=== BRIEF ===
A faithful copy of every record is needed here. Images must not appear in it.

### SOURCE MATERIAL

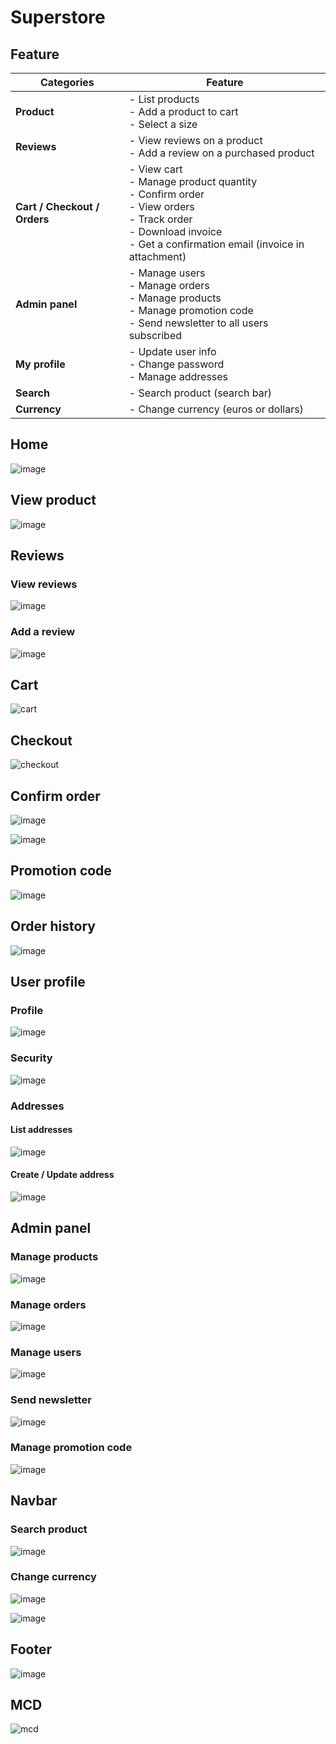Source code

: # Superstore

## Feature
| **Categories**              | **Feature**                                                                                   |
|----------------------------|----------------------------------------------------------------------------------------------- |
| **Product**                | - List products<br>- Add a product to cart<br>- Select a size                                  |
| **Reviews**                | - View reviews on a product<br>- Add a review on a purchased product                           |
| **Cart / Checkout / Orders** | - View cart<br>- Manage product quantity<br>- Confirm order<br>- View orders<br>- Track order<br>- Download invoice<br>- Get a confirmation email (invoice in attachment) |
| **Admin panel**            | - Manage users<br>- Manage orders<br>- Manage products<br>- Manage promotion code<br>- Send newsletter to all users subscribed |
| **My profile**             | - Update user info<br>- Change password<br>- Manage addresses                                  |
| **Search**                 | - Search product (search bar)                                                                  |
| **Currency**               | - Change currency (euros or dollars)                                                           |


## Home

![image](https://github.com/user-attachments/assets/f8aae0b6-fa22-476e-9530-386f01702106)


## View product

![image](https://github.com/user-attachments/assets/03186fd6-60f6-4aa4-a779-2ba9eb8602ec)


## Reviews
### View reviews
![image](https://github.com/user-attachments/assets/765b5a10-2c1a-44a8-910a-2e5800c43cfa)

### Add a review

![image](https://github.com/user-attachments/assets/b9f27c19-daad-4c4d-a78e-f479f0c4b6a9)



## Cart

![cart](https://github.com/user-attachments/assets/bd91774b-09bb-4283-b176-df043fc21447)



## Checkout

![checkout](https://github.com/user-attachments/assets/62c8c00b-d006-4a26-bac2-63ca82eecbeb)



## Confirm order

![image](https://github.com/user-attachments/assets/e38c9807-2104-44ea-bf04-852795b5ad77)

![image](https://github.com/user-attachments/assets/8efb2864-3e8a-48da-9fcf-2e993fc8ddf2)


## Promotion code

![image](https://github.com/user-attachments/assets/b2905172-f10f-4c77-bd1d-f46a5220aff0)



## Order history

![image](https://github.com/user-attachments/assets/6696d642-ff76-49ef-aed7-f8852cccb5a5)




## User profile
### Profile

![image](https://github.com/user-attachments/assets/253881f4-80b3-4ece-941f-7b76a7de55a7)


### Security

![image](https://github.com/user-attachments/assets/b45e17cf-7573-4ad9-a726-9ac506a8fde4)


### Addresses
#### List addresses
![image](https://github.com/user-attachments/assets/41139ff8-b107-49c0-ac2e-ba1844938026)


#### Create / Update address

![image](https://github.com/user-attachments/assets/8ac3cc12-0b0d-4d15-96cf-e5ac432636a0)


## Admin panel
### Manage products

![image](https://github.com/user-attachments/assets/54de3b53-17a7-49f4-9a6f-148bb61b0981)


### Manage orders

![image](https://github.com/user-attachments/assets/be96565f-ba94-4f71-9337-579d3c3eac09)


### Manage users

![image](https://github.com/user-attachments/assets/6d9b9b3a-ab58-4f0b-a390-741568832e23)


### Send newsletter

![image](https://github.com/user-attachments/assets/432f4016-d989-4c78-b3d8-e37a6f63e8a6)


### Manage promotion code

![image](https://github.com/user-attachments/assets/6369c9df-3fc8-4ab9-a02e-e7e397e83d89)



## Navbar
### Search product

![image](https://github.com/user-attachments/assets/ff66ac1e-ac6c-43d7-9d46-7ebf4c85ce87)

### Change currency

![image](https://github.com/user-attachments/assets/e9998229-8aaf-4e3f-be46-3cd7cfa68f3b)

![image](https://github.com/user-attachments/assets/5c86c226-7d97-4e57-89ac-0069d353f1a8)



## Footer

![image](https://github.com/user-attachments/assets/e01fbb5a-7a1f-4ec7-8a3a-ec10ed3d2a71)




## MCD
![mcd](https://github.com/user-attachments/assets/15cfb424-0958-4b4d-9d2f-519afce1926f)

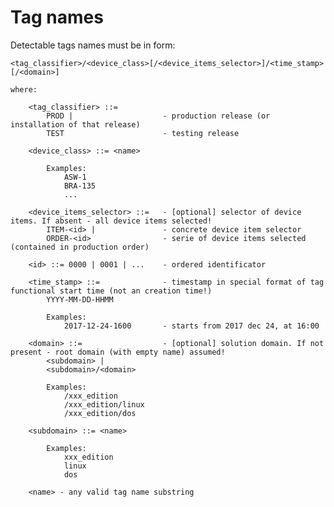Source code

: # Tag names

Detectable tags names must be in form:

    <tag_classifier>/<device_class>[/<device_items_selector>]/<time_stamp>[/<domain>]

    where:
        
        <tag_classifier> ::=          
            PROD |                    - production release (or installation of that release)
            TEST                      - testing release
            
        <device_class> ::= <name>
        
            Examples: 
                ASW-1
                BRA-135
                ...
             
        <device_items_selector> ::=   - [optional] selector of device items. If absent - all device items selected!
            ITEM-<id> |               - concrete device item selector
            ORDER-<id>                - serie of device items selected (contained in production order)
        
        <id> ::= 0000 | 0001 | ...    - ordered identificator
    
        <time_stamp> ::=              - timestamp in special format of tag functional start time (not an creation time!)
            YYYY-MM-DD-HHMM
            
            Examples:
                2017-12-24-1600       - starts from 2017 dec 24, at 16:00
        
        <domain> ::=                  - [optional] solution domain. If not present - root domain (with empty name) assumed!
            <subdomain> | 
            <subdomain>/<domain>  
    
            Examples:
                /xxx_edition
                /xxx_edition/linux
                /xxx_edition/dos
    
        <subdomain> ::= <name>
        
            Examples:
                xxx_edition
                linux
                dos

        <name> - any valid tag name substring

######

=== SOLUTION FOR THIS EXERCISE ===
Source code

: # Superstore

## Feature
| **Categories**              | **Feature**                                                                                   |
|----------------------------|----------------------------------------------------------------------------------------------- |
| **Product**                | - List products<br>- Add a product to cart<br>- Select a size                                  |
| **Reviews**                | - View reviews on a product<br>- Add a review on a purchased product                           |
| **Cart / Checkout / Orders** | - View cart<br>- Manage product quantity<br>- Confirm order<br>- View orders<br>- Track order<br>- Download invoice<br>- Get a confirmation email (invoice in attachment) |
| **Admin panel**            | - Manage users<br>- Manage orders<br>- Manage products<br>- Manage promotion code<br>- Send newsletter to all users subscribed |
| **My profile**             | - Update user info<br>- Change password<br>- Manage addresses                                  |
| **Search**                 | - Search product (search bar)                                                                  |
| **Currency**               | - Change currency (euros or dollars)                                                           |


## Home

![image](https://github.com/user-attachments/assets/f8aae0b6-fa22-476e-9530-386f01702106)


## View product

![image](https://github.com/user-attachments/assets/03186fd6-60f6-4aa4-a779-2ba9eb8602ec)


## Reviews
### View reviews
![image](https://github.com/user-attachments/assets/765b5a10-2c1a-44a8-910a-2e5800c43cfa)

### Add a review

![image](https://github.com/user-attachments/assets/b9f27c19-daad-4c4d-a78e-f479f0c4b6a9)



## Cart

![cart](https://github.com/user-attachments/assets/bd91774b-09bb-4283-b176-df043fc21447)



## Checkout

![checkout](https://github.com/user-attachments/assets/62c8c00b-d006-4a26-bac2-63ca82eecbeb)



## Confirm order

![image](https://github.com/user-attachments/assets/e38c9807-2104-44ea-bf04-852795b5ad77)

![image](https://github.com/user-attachments/assets/8efb2864-3e8a-48da-9fcf-2e993fc8ddf2)


## Promotion code

![image](https://github.com/user-attachments/assets/b2905172-f10f-4c77-bd1d-f46a5220aff0)



## Order history

![image](https://github.com/user-attachments/assets/6696d642-ff76-49ef-aed7-f8852cccb5a5)




## User profile
### Profile

![image](https://github.com/user-attachments/assets/253881f4-80b3-4ece-941f-7b76a7de55a7)


### Security

![image](https://github.com/user-attachments/assets/b45e17cf-7573-4ad9-a726-9ac506a8fde4)


### Addresses
#### List addresses
![image](https://github.com/user-attachments/assets/41139ff8-b107-49c0-ac2e-ba1844938026)


#### Create / Update address

![image](https://github.com/user-attachments/assets/8ac3cc12-0b0d-4d15-96cf-e5ac432636a0)


## Admin panel
### Manage products

![image](https://github.com/user-attachments/assets/54de3b53-17a7-49f4-9a6f-148bb61b0981)


### Manage orders

![image](https://github.com/user-attachments/assets/be96565f-ba94-4f71-9337-579d3c3eac09)


### Manage users

![image](https://github.com/user-attachments/assets/6d9b9b3a-ab58-4f0b-a390-741568832e23)


### Send newsletter

![image](https://github.com/user-attachments/assets/432f4016-d989-4c78-b3d8-e37a6f63e8a6)


### Manage promotion code

![image](https://github.com/user-attachments/assets/6369c9df-3fc8-4ab9-a02e-e7e397e83d89)



## Navbar
### Search product

![image](https://github.com/user-attachments/assets/ff66ac1e-ac6c-43d7-9d46-7ebf4c85ce87)

### Change currency

![image](https://github.com/user-attachments/assets/e9998229-8aaf-4e3f-be46-3cd7cfa68f3b)

![image](https://github.com/user-attachments/assets/5c86c226-7d97-4e57-89ac-0069d353f1a8)



## Footer

![image](https://github.com/user-attachments/assets/e01fbb5a-7a1f-4ec7-8a3a-ec10ed3d2a71)




## MCD
![mcd](https://github.com/user-attachments/assets/15cfb424-0958-4b4d-9d2f-519afce1926f)

Source code

: # Tag names

Detectable tags names must be in form:

    <tag_classifier>/<device_class>[/<device_items_selector>]/<time_stamp>[/<domain>]

    where:
        
        <tag_classifier> ::=          
            PROD |                    - production release (or installation of that release)
            TEST                      - testing release
            
        <device_class> ::= <name>
        
            Examples: 
                ASW-1
                BRA-135
                ...
             
        <device_items_selector> ::=   - [optional] selector of device items. If absent - all device items selected!
            ITEM-<id> |               - concrete device item selector
            ORDER-<id>                - serie of device items selected (contained in production order)
        
        <id> ::= 0000 | 0001 | ...    - ordered identificator
    
        <time_stamp> ::=              - timestamp in special format of tag functional start time (not an creation time!)
            YYYY-MM-DD-HHMM
            
            Examples:
                2017-12-24-1600       - starts from 2017 dec 24, at 16:00
        
        <domain> ::=                  - [optional] solution domain. If not present - root domain (with empty name) assumed!
            <subdomain> | 
            <subdomain>/<domain>  
    
            Examples:
                /xxx_edition
                /xxx_edition/linux
                /xxx_edition/dos
    
        <subdomain> ::= <name>
        
            Examples:
                xxx_edition
                linux
                dos

        <name> - any valid tag name substring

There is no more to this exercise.